- _EXERCISE_
Select all lines holding the word "compressed" from the entries that follow.

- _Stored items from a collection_
————————

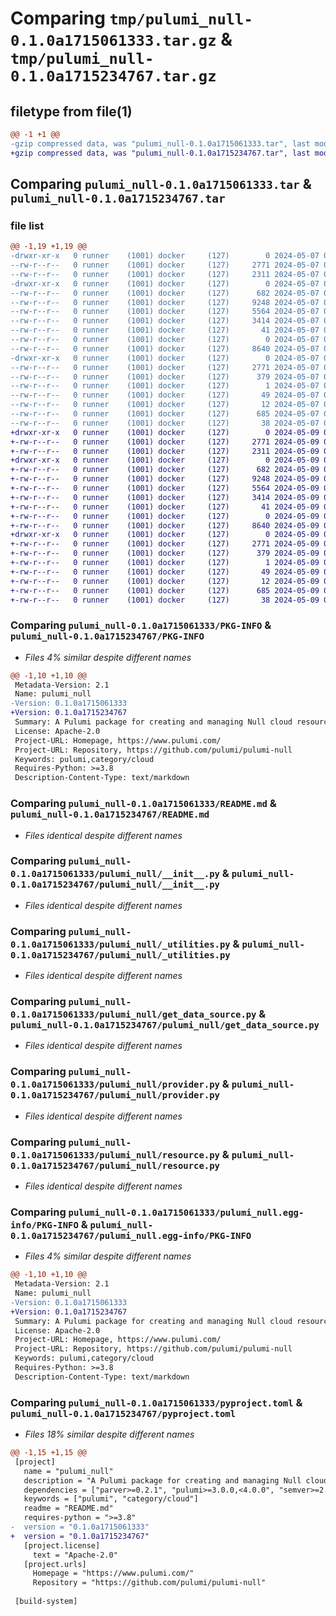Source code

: # Comparing `tmp/pulumi_null-0.1.0a1715061333.tar.gz` & `tmp/pulumi_null-0.1.0a1715234767.tar.gz`

## filetype from file(1)

```diff
@@ -1 +1 @@
-gzip compressed data, was "pulumi_null-0.1.0a1715061333.tar", last modified: Tue May  7 06:04:35 2024, max compression
+gzip compressed data, was "pulumi_null-0.1.0a1715234767.tar", last modified: Thu May  9 06:14:16 2024, max compression
```

## Comparing `pulumi_null-0.1.0a1715061333.tar` & `pulumi_null-0.1.0a1715234767.tar`

### file list

```diff
@@ -1,19 +1,19 @@
-drwxr-xr-x   0 runner    (1001) docker     (127)        0 2024-05-07 06:04:35.128530 pulumi_null-0.1.0a1715061333/
--rw-r--r--   0 runner    (1001) docker     (127)     2771 2024-05-07 06:04:35.128530 pulumi_null-0.1.0a1715061333/PKG-INFO
--rw-r--r--   0 runner    (1001) docker     (127)     2311 2024-05-07 06:04:26.000000 pulumi_null-0.1.0a1715061333/README.md
-drwxr-xr-x   0 runner    (1001) docker     (127)        0 2024-05-07 06:04:35.124530 pulumi_null-0.1.0a1715061333/pulumi_null/
--rw-r--r--   0 runner    (1001) docker     (127)      682 2024-05-07 06:04:26.000000 pulumi_null-0.1.0a1715061333/pulumi_null/__init__.py
--rw-r--r--   0 runner    (1001) docker     (127)     9248 2024-05-07 06:04:26.000000 pulumi_null-0.1.0a1715061333/pulumi_null/_utilities.py
--rw-r--r--   0 runner    (1001) docker     (127)     5564 2024-05-07 06:04:26.000000 pulumi_null-0.1.0a1715061333/pulumi_null/get_data_source.py
--rw-r--r--   0 runner    (1001) docker     (127)     3414 2024-05-07 06:04:26.000000 pulumi_null-0.1.0a1715061333/pulumi_null/provider.py
--rw-r--r--   0 runner    (1001) docker     (127)       41 2024-05-07 06:04:26.000000 pulumi_null-0.1.0a1715061333/pulumi_null/pulumi-plugin.json
--rw-r--r--   0 runner    (1001) docker     (127)        0 2024-05-07 06:04:26.000000 pulumi_null-0.1.0a1715061333/pulumi_null/py.typed
--rw-r--r--   0 runner    (1001) docker     (127)     8640 2024-05-07 06:04:26.000000 pulumi_null-0.1.0a1715061333/pulumi_null/resource.py
-drwxr-xr-x   0 runner    (1001) docker     (127)        0 2024-05-07 06:04:35.128530 pulumi_null-0.1.0a1715061333/pulumi_null.egg-info/
--rw-r--r--   0 runner    (1001) docker     (127)     2771 2024-05-07 06:04:35.000000 pulumi_null-0.1.0a1715061333/pulumi_null.egg-info/PKG-INFO
--rw-r--r--   0 runner    (1001) docker     (127)      379 2024-05-07 06:04:35.000000 pulumi_null-0.1.0a1715061333/pulumi_null.egg-info/SOURCES.txt
--rw-r--r--   0 runner    (1001) docker     (127)        1 2024-05-07 06:04:35.000000 pulumi_null-0.1.0a1715061333/pulumi_null.egg-info/dependency_links.txt
--rw-r--r--   0 runner    (1001) docker     (127)       49 2024-05-07 06:04:35.000000 pulumi_null-0.1.0a1715061333/pulumi_null.egg-info/requires.txt
--rw-r--r--   0 runner    (1001) docker     (127)       12 2024-05-07 06:04:35.000000 pulumi_null-0.1.0a1715061333/pulumi_null.egg-info/top_level.txt
--rw-r--r--   0 runner    (1001) docker     (127)      685 2024-05-07 06:04:26.000000 pulumi_null-0.1.0a1715061333/pyproject.toml
--rw-r--r--   0 runner    (1001) docker     (127)       38 2024-05-07 06:04:35.128530 pulumi_null-0.1.0a1715061333/setup.cfg
+drwxr-xr-x   0 runner    (1001) docker     (127)        0 2024-05-09 06:14:16.232259 pulumi_null-0.1.0a1715234767/
+-rw-r--r--   0 runner    (1001) docker     (127)     2771 2024-05-09 06:14:16.232259 pulumi_null-0.1.0a1715234767/PKG-INFO
+-rw-r--r--   0 runner    (1001) docker     (127)     2311 2024-05-09 06:14:08.000000 pulumi_null-0.1.0a1715234767/README.md
+drwxr-xr-x   0 runner    (1001) docker     (127)        0 2024-05-09 06:14:16.232259 pulumi_null-0.1.0a1715234767/pulumi_null/
+-rw-r--r--   0 runner    (1001) docker     (127)      682 2024-05-09 06:14:08.000000 pulumi_null-0.1.0a1715234767/pulumi_null/__init__.py
+-rw-r--r--   0 runner    (1001) docker     (127)     9248 2024-05-09 06:14:08.000000 pulumi_null-0.1.0a1715234767/pulumi_null/_utilities.py
+-rw-r--r--   0 runner    (1001) docker     (127)     5564 2024-05-09 06:14:08.000000 pulumi_null-0.1.0a1715234767/pulumi_null/get_data_source.py
+-rw-r--r--   0 runner    (1001) docker     (127)     3414 2024-05-09 06:14:08.000000 pulumi_null-0.1.0a1715234767/pulumi_null/provider.py
+-rw-r--r--   0 runner    (1001) docker     (127)       41 2024-05-09 06:14:08.000000 pulumi_null-0.1.0a1715234767/pulumi_null/pulumi-plugin.json
+-rw-r--r--   0 runner    (1001) docker     (127)        0 2024-05-09 06:14:08.000000 pulumi_null-0.1.0a1715234767/pulumi_null/py.typed
+-rw-r--r--   0 runner    (1001) docker     (127)     8640 2024-05-09 06:14:08.000000 pulumi_null-0.1.0a1715234767/pulumi_null/resource.py
+drwxr-xr-x   0 runner    (1001) docker     (127)        0 2024-05-09 06:14:16.232259 pulumi_null-0.1.0a1715234767/pulumi_null.egg-info/
+-rw-r--r--   0 runner    (1001) docker     (127)     2771 2024-05-09 06:14:16.000000 pulumi_null-0.1.0a1715234767/pulumi_null.egg-info/PKG-INFO
+-rw-r--r--   0 runner    (1001) docker     (127)      379 2024-05-09 06:14:16.000000 pulumi_null-0.1.0a1715234767/pulumi_null.egg-info/SOURCES.txt
+-rw-r--r--   0 runner    (1001) docker     (127)        1 2024-05-09 06:14:16.000000 pulumi_null-0.1.0a1715234767/pulumi_null.egg-info/dependency_links.txt
+-rw-r--r--   0 runner    (1001) docker     (127)       49 2024-05-09 06:14:16.000000 pulumi_null-0.1.0a1715234767/pulumi_null.egg-info/requires.txt
+-rw-r--r--   0 runner    (1001) docker     (127)       12 2024-05-09 06:14:16.000000 pulumi_null-0.1.0a1715234767/pulumi_null.egg-info/top_level.txt
+-rw-r--r--   0 runner    (1001) docker     (127)      685 2024-05-09 06:14:08.000000 pulumi_null-0.1.0a1715234767/pyproject.toml
+-rw-r--r--   0 runner    (1001) docker     (127)       38 2024-05-09 06:14:16.232259 pulumi_null-0.1.0a1715234767/setup.cfg
```

### Comparing `pulumi_null-0.1.0a1715061333/PKG-INFO` & `pulumi_null-0.1.0a1715234767/PKG-INFO`

 * *Files 4% similar despite different names*

```diff
@@ -1,10 +1,10 @@
 Metadata-Version: 2.1
 Name: pulumi_null
-Version: 0.1.0a1715061333
+Version: 0.1.0a1715234767
 Summary: A Pulumi package for creating and managing Null cloud resources.
 License: Apache-2.0
 Project-URL: Homepage, https://www.pulumi.com/
 Project-URL: Repository, https://github.com/pulumi/pulumi-null
 Keywords: pulumi,category/cloud
 Requires-Python: >=3.8
 Description-Content-Type: text/markdown
```

### Comparing `pulumi_null-0.1.0a1715061333/README.md` & `pulumi_null-0.1.0a1715234767/README.md`

 * *Files identical despite different names*

### Comparing `pulumi_null-0.1.0a1715061333/pulumi_null/__init__.py` & `pulumi_null-0.1.0a1715234767/pulumi_null/__init__.py`

 * *Files identical despite different names*

### Comparing `pulumi_null-0.1.0a1715061333/pulumi_null/_utilities.py` & `pulumi_null-0.1.0a1715234767/pulumi_null/_utilities.py`

 * *Files identical despite different names*

### Comparing `pulumi_null-0.1.0a1715061333/pulumi_null/get_data_source.py` & `pulumi_null-0.1.0a1715234767/pulumi_null/get_data_source.py`

 * *Files identical despite different names*

### Comparing `pulumi_null-0.1.0a1715061333/pulumi_null/provider.py` & `pulumi_null-0.1.0a1715234767/pulumi_null/provider.py`

 * *Files identical despite different names*

### Comparing `pulumi_null-0.1.0a1715061333/pulumi_null/resource.py` & `pulumi_null-0.1.0a1715234767/pulumi_null/resource.py`

 * *Files identical despite different names*

### Comparing `pulumi_null-0.1.0a1715061333/pulumi_null.egg-info/PKG-INFO` & `pulumi_null-0.1.0a1715234767/pulumi_null.egg-info/PKG-INFO`

 * *Files 4% similar despite different names*

```diff
@@ -1,10 +1,10 @@
 Metadata-Version: 2.1
 Name: pulumi_null
-Version: 0.1.0a1715061333
+Version: 0.1.0a1715234767
 Summary: A Pulumi package for creating and managing Null cloud resources.
 License: Apache-2.0
 Project-URL: Homepage, https://www.pulumi.com/
 Project-URL: Repository, https://github.com/pulumi/pulumi-null
 Keywords: pulumi,category/cloud
 Requires-Python: >=3.8
 Description-Content-Type: text/markdown
```

### Comparing `pulumi_null-0.1.0a1715061333/pyproject.toml` & `pulumi_null-0.1.0a1715234767/pyproject.toml`

 * *Files 18% similar despite different names*

```diff
@@ -1,15 +1,15 @@
 [project]
   name = "pulumi_null"
   description = "A Pulumi package for creating and managing Null cloud resources."
   dependencies = ["parver>=0.2.1", "pulumi>=3.0.0,<4.0.0", "semver>=2.8.1"]
   keywords = ["pulumi", "category/cloud"]
   readme = "README.md"
   requires-python = ">=3.8"
-  version = "0.1.0a1715061333"
+  version = "0.1.0a1715234767"
   [project.license]
     text = "Apache-2.0"
   [project.urls]
     Homepage = "https://www.pulumi.com/"
     Repository = "https://github.com/pulumi/pulumi-null"
 
 [build-system]
```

————————

- _RESPONSE AREA_
-gzip compressed data, was "pulumi_null-0.1.0a1715061333.tar", last modified: Tue May  7 06:04:35 2024, max compression
+gzip compressed data, was "pulumi_null-0.1.0a1715234767.tar", last modified: Thu May  9 06:14:16 2024, max compression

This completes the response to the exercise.